> Task to complete
Return, from the listing below, each line where the word "cutoffs" appears.

> Data to process
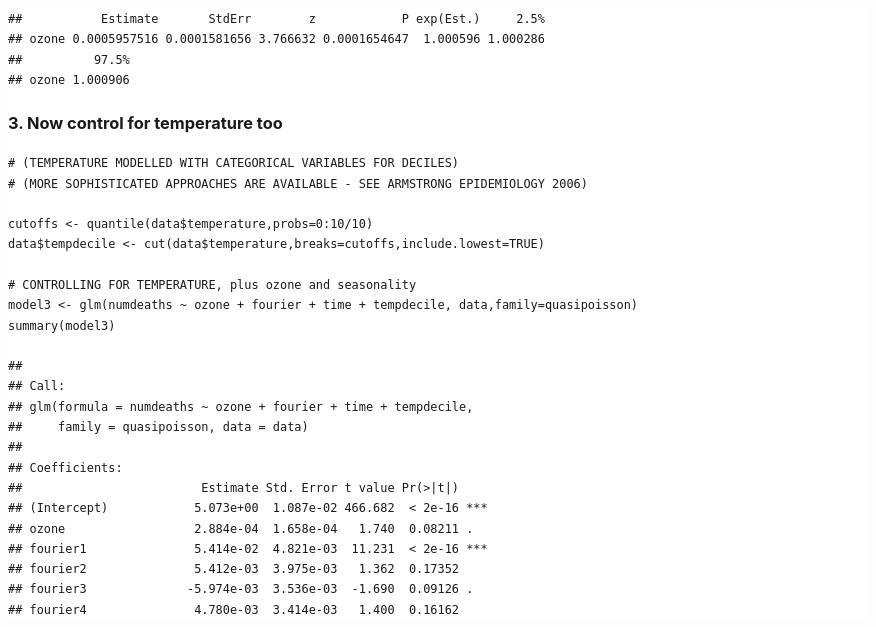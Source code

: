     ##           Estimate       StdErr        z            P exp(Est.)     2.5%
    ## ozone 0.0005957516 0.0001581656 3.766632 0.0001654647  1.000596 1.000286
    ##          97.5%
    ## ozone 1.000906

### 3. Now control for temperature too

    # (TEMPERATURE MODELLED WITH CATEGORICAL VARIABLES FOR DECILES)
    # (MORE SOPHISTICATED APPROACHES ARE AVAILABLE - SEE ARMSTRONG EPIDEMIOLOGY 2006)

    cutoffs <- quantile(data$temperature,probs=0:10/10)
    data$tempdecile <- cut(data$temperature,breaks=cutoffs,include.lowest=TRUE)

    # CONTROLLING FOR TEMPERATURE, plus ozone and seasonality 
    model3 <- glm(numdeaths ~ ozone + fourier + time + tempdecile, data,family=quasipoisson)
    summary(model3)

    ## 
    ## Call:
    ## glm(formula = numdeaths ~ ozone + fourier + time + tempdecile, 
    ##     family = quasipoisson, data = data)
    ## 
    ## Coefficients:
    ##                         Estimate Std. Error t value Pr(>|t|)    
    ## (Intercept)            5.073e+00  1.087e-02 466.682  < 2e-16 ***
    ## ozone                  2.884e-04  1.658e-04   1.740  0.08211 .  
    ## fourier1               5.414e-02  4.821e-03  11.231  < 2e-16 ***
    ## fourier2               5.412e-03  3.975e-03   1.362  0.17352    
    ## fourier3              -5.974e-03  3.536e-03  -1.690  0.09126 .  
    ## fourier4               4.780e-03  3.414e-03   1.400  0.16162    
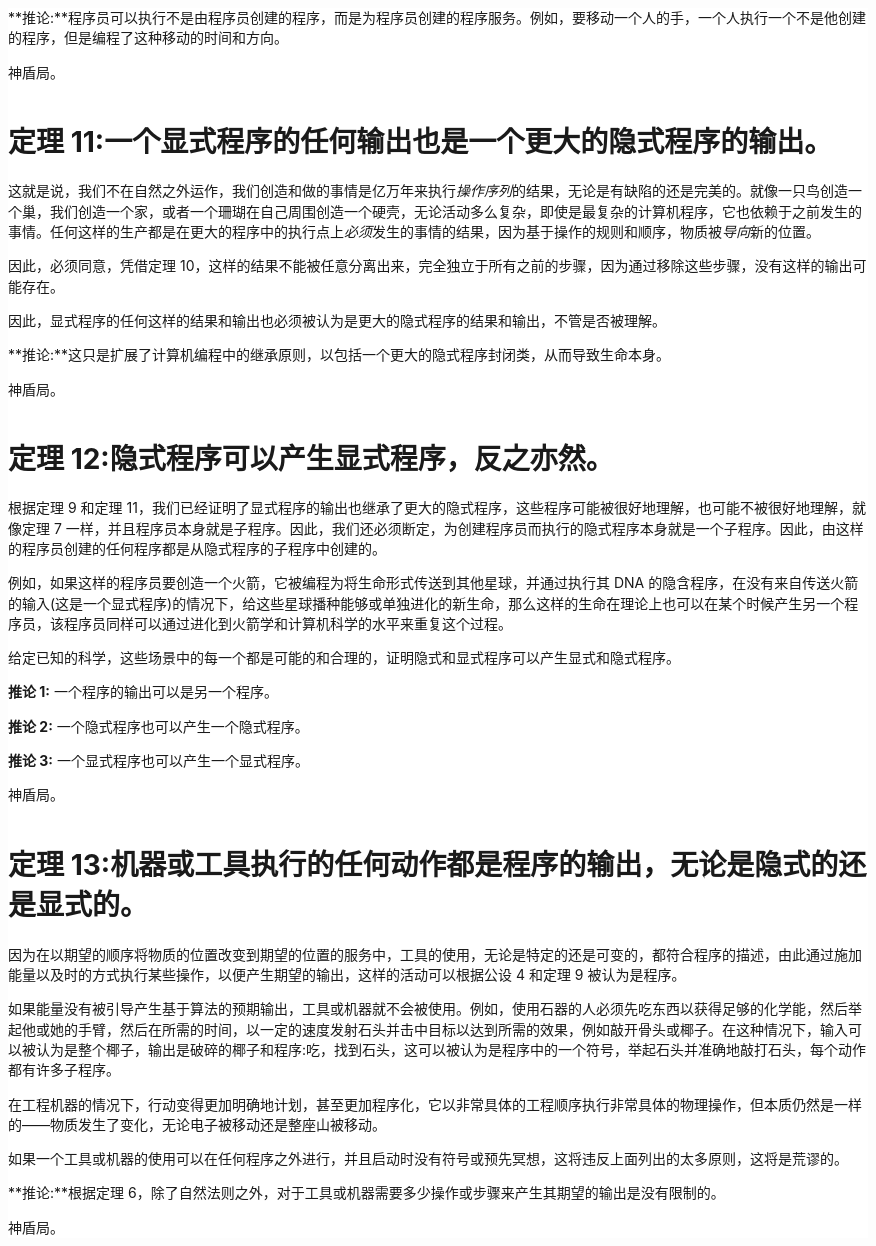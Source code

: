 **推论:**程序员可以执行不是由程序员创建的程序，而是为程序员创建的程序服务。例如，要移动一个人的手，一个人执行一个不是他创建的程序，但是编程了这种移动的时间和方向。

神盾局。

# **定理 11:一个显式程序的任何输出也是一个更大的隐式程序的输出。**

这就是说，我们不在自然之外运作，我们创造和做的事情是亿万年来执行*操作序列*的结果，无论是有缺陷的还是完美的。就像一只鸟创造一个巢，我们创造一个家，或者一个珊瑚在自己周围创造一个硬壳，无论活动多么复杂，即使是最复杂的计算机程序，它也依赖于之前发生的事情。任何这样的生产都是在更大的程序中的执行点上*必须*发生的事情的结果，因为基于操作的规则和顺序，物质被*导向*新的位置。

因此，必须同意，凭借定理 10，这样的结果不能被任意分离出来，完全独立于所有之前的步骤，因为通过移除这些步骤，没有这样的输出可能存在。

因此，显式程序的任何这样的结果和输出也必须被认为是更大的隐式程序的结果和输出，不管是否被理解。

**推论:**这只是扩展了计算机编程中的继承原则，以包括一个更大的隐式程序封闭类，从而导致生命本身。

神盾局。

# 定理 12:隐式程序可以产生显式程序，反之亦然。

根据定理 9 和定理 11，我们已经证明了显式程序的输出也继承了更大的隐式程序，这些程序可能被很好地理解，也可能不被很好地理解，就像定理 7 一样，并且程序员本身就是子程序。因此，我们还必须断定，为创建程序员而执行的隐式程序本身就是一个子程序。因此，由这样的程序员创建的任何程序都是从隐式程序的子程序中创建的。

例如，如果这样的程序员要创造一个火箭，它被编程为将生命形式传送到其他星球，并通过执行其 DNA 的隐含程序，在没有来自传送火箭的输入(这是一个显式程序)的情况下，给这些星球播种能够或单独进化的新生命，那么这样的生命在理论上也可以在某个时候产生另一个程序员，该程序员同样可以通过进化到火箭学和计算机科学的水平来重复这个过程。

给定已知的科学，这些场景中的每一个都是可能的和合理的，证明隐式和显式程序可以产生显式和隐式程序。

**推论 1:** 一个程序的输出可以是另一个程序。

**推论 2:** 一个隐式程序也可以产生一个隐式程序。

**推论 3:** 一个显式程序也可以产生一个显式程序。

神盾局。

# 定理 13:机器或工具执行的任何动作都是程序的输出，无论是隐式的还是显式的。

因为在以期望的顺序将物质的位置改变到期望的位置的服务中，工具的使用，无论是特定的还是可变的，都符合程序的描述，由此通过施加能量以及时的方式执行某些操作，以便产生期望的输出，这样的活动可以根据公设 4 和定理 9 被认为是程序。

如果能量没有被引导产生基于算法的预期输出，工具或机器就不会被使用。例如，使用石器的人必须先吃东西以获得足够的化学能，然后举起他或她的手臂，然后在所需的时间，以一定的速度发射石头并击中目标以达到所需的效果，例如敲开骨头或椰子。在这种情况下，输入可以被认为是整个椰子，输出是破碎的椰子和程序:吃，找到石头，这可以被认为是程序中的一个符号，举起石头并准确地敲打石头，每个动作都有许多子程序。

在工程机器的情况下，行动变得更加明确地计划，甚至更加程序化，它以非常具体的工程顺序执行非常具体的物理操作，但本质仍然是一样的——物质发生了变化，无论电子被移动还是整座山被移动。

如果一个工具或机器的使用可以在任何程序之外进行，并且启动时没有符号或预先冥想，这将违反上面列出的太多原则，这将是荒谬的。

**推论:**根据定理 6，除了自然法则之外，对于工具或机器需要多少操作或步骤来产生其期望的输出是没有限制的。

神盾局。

> Exercise output
    cutoffs <- quantile(data$temperature,probs=0:10/10)
    data$tempdecile <- cut(data$temperature,breaks=cutoffs,include.lowest=TRUE)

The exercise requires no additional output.